------ Data excerpts

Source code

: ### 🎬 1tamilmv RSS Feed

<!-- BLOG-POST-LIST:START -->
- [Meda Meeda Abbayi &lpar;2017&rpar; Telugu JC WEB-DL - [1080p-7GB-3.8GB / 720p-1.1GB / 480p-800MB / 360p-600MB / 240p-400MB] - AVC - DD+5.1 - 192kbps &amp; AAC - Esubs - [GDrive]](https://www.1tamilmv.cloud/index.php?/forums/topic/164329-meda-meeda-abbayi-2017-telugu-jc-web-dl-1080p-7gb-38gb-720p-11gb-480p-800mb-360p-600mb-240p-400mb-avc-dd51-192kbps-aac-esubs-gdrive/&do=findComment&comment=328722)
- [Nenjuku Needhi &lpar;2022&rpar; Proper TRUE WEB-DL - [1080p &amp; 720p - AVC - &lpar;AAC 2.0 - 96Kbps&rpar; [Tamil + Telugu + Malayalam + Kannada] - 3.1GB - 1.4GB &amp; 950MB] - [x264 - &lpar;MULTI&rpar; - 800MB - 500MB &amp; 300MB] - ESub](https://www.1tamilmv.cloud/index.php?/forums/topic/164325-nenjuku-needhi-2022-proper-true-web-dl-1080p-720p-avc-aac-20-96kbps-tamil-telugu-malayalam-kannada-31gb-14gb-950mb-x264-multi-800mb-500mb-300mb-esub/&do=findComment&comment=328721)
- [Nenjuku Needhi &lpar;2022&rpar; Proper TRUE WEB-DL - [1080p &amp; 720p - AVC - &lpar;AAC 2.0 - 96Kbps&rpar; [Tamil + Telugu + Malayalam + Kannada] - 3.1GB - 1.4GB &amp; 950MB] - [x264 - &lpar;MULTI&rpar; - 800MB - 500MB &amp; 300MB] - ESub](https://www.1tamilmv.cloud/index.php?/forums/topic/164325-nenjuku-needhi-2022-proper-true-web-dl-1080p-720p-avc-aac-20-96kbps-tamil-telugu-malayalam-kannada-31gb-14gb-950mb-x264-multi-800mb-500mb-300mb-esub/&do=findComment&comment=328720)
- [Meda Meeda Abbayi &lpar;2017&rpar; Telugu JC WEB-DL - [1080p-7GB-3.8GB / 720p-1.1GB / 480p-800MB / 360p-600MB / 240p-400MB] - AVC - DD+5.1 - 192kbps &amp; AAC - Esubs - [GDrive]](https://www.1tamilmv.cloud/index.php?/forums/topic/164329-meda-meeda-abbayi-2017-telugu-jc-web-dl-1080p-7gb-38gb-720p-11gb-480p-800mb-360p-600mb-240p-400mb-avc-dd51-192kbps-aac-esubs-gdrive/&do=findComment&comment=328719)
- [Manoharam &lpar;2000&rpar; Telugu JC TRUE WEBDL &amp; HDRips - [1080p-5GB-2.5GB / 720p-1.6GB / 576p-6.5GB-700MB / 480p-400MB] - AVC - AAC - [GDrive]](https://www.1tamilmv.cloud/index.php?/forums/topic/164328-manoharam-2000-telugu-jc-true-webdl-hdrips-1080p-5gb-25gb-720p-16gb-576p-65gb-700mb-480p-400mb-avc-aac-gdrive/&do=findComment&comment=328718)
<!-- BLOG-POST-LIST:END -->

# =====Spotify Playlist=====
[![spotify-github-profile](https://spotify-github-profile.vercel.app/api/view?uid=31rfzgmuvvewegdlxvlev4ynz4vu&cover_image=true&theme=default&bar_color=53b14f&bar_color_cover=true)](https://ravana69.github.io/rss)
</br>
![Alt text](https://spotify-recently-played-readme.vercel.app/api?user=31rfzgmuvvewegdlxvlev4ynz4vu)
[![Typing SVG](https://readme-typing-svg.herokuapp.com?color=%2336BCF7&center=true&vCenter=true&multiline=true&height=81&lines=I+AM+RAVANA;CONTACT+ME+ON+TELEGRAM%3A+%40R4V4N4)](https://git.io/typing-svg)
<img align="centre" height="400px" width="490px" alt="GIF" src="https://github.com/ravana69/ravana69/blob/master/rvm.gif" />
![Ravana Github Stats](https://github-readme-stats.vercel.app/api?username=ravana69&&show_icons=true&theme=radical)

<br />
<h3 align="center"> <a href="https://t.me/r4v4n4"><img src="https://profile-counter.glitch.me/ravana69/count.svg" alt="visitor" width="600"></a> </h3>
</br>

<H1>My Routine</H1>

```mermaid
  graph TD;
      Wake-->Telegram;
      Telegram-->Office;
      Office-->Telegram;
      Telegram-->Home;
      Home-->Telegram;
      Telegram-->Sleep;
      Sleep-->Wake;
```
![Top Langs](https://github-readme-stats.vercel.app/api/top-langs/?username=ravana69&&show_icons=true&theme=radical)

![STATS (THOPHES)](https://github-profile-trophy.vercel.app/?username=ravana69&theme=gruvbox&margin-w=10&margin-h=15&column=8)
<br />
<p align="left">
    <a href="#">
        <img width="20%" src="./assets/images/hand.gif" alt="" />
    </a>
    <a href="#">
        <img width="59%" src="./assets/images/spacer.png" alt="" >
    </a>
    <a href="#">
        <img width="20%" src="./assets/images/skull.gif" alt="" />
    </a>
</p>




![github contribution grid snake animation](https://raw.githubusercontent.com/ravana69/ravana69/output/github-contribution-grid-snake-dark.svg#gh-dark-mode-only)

------------

» Goal of the exercise:
Every line from the data above that contains "images" must appear in the answer.

» Answer box:
        <img width="20%" src="./assets/images/hand.gif" alt="" />
        <img width="59%" src="./assets/images/spacer.png" alt="" >
        <img width="20%" src="./assets/images/skull.gif" alt="" />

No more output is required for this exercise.